Throughout the country more milk is flowing toward cheese plants than most people would have expected for the first full week of January, based on looking at this period in recent prior years. Many plants are producing cheese well ahead of orders.
There is uncertainty about cheese prices in coming weeks and months, due to the new reality of milk supplies and production levels as well as the difficulty of exporting cheese considering global pricing and currency factors. In fact, increased cheese imports are challenging domestic cheese production. According to GTIS, European cheese exports for October to the U.S. were 25% higher than year ago levels.

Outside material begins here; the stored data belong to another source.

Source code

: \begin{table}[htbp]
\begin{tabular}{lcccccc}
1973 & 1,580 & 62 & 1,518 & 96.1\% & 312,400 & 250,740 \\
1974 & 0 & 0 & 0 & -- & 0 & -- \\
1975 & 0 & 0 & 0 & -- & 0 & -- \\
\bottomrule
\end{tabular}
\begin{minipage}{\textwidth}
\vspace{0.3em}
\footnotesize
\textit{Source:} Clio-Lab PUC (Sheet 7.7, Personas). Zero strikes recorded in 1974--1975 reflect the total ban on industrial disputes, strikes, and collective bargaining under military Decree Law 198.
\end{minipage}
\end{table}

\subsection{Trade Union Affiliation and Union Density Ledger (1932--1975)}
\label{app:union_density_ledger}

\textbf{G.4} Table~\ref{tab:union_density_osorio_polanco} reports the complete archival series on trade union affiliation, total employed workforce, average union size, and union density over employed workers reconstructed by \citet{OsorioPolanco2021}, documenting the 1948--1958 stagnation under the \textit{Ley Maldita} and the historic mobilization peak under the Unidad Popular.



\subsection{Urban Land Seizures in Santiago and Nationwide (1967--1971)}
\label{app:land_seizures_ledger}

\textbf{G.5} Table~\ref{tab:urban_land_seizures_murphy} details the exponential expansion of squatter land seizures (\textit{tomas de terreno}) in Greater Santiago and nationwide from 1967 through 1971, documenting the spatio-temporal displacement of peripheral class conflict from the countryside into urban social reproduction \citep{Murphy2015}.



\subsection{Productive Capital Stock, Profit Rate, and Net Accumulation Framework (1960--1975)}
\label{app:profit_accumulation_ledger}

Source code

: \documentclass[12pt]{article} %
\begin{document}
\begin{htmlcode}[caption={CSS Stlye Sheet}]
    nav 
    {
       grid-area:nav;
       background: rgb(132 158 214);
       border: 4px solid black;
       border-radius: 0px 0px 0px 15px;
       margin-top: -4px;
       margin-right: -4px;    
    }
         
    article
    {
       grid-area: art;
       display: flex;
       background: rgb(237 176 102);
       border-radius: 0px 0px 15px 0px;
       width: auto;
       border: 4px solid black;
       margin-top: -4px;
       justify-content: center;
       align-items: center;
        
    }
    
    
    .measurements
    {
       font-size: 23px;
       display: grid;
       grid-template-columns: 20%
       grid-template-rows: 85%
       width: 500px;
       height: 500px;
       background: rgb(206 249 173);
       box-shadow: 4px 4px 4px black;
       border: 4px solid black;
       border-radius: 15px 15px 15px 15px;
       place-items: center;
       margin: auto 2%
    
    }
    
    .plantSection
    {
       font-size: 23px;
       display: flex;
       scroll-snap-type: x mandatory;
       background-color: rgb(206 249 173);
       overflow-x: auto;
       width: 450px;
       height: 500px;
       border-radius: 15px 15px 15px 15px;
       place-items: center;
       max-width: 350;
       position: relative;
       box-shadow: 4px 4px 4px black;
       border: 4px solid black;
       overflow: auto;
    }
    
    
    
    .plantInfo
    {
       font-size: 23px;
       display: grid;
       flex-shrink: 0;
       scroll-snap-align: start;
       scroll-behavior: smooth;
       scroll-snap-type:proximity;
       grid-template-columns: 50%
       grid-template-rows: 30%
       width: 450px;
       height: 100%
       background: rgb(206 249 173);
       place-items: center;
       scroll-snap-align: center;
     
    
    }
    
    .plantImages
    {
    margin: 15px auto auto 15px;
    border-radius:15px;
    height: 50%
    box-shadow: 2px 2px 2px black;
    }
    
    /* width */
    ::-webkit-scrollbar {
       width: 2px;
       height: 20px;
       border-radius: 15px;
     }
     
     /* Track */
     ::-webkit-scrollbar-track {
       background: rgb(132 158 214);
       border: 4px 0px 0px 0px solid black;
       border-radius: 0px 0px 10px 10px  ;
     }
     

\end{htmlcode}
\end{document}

Discounted milk continues to be available this week. In some parts of the Midwest, spot milk has moved to cheese plants at $6.00 to $6.50 below Class, depending on location and timing. Sales are mixed, with some plants moving increased product along but others report some diminished buyer interest attributed to adopting more hand to mouth patterns hoping for further price weakness. This leads some plants to sustain building inventory levels beyond preferences.
Dairy Products (NASS) reports total 2014 U.S. cumulative cheese production through November, 10.4 billion pounds, leads last year through November by 2.8%. Friday in CME Group trading, barrels closed at $1.5450, up 1/2 cent from last Friday and 40# blocks closed at $1.5900, up 2 cents from last Friday.